Pilot scale testing of the parental strains and several newly generated hybrids demonstrated that both are suitable candidates to serve as a basis for a starter culture, with hybrid H28 being the most promising candidate for commercial exploitation. Fermentations inoculated with H28 or the parental strains Y927 and Y115 showed a significant reduction in microbial variability between replicate fermentations and in the number of different yeasts that reached relatively large population sizes. Species such as
H. opuntiae/
H. lachancei,
H. thailandica,
Pichia kudriavzevii, and
P. manshurica were still occasionally observed in the inoculated fermentations, mainly at the start and end. These species were also observed in the spontaneous reference fermentations and have been reported before in Malaysia (
8). Interestingly, the same dominant bacterial strains,
L. fermentum and
A. pasteurianus, were present in both spontaneous and yeast-inoculated fermentations. This suggests that bacteria are not essential for a cocoa pulp fermentation starter culture. The growth of AAB in the inoculated fermentations was slightly delayed compared to the spontaneous fermentations. To what extent this specific parameter impacted cocoa flavor was not further investigated and could therefore be interesting for future research.
Surprisingly, we did not find a correlation between polygalacturonase or killer activity and dominance in cocoa pulp fermentations, such as in the case of temperature tolerance and dominance in the fermentation. Polygalacturonase activity and the breakdown of pectin have been the main focus of previously developed starter cultures for cocoa pulp fermentations (see above), yet this study indicates that other phenotypes are more important. The limited influence of the killer activity might be explained by the harsh environmental conditions encountered in cocoa pulp fermentations, which may inhibit the killer-positive behavior. It has been shown that all
S. cerevisiae killer-positive strains lose their ability to produce toxins at high temperatures, starting from 37°C (
62). Moreover, the optimal pH for killer toxin production is generally higher than the pH of the cocoa pulp (
37,
63,
64). However, it is important to note that temperature tolerance is not the sole factor determining dominance in a cocoa pulp environment. The second-generation inbred hybrid H37 displayed less dominance at later phases of the fermentation, despite showing superior temperature tolerance. This indicates that, in addition to temperature tolerance, there are other (although probably minor) factors determining dominance toward the end of the fermentation.

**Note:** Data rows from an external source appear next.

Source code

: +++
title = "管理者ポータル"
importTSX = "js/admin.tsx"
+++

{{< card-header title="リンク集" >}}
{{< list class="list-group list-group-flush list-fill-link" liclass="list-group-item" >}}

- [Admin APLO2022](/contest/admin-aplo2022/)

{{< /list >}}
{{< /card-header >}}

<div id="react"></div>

The inoculation of a yeast starter culture clearly affected the volatile fraction of the cocoa liquor. Liquors produced from spontaneous fermentations were shown to contain less acetate and ethyl esters. These pleasant aroma compounds are typically formed during
S. cerevisiae metabolism and are responsible for the fruity flavor in fermented beverages (
13,
34). Using spontaneously fermented beans also resulted in significantly more rancid and buttery aromas in the liquor, such as those of 2-methylpropanoic acid, butanoic acid, 2.3-butanedione (diacetyl), and 3-hydroxy-2-butanone (acetoin). The inoculation of
S. cerevisiae might have excluded the growth of other species that can produce these undesired compounds. Therefore, we hypothesize that the
S. cerevisiae starter culture not only altered the cocoa flavor directly by producing pleasant aroma-active compounds, such as esters, but also indirectly, by preventing the growth of other species that produce unwanted aromas. Testing the most promising yeasts on a larger scale is still required to validate the results. The differences in cocoa liquor volatiles between spontaneous and inoculated fermentations were reflected in the consumer panel's significant preference for the inoculated fermentations. The consumer panel significantly preferred chocolate produced with H28, identifying this newly developed hybrid as the most promising candidate for a commercial starter culture.
Together, our results demonstrate the potential of carefully selected and improved yeast strains as starter cultures for cocoa pulp fermentations. The use of such starter cultures results in more consistent fermentation profiles and ultimately yields high-quality chocolate.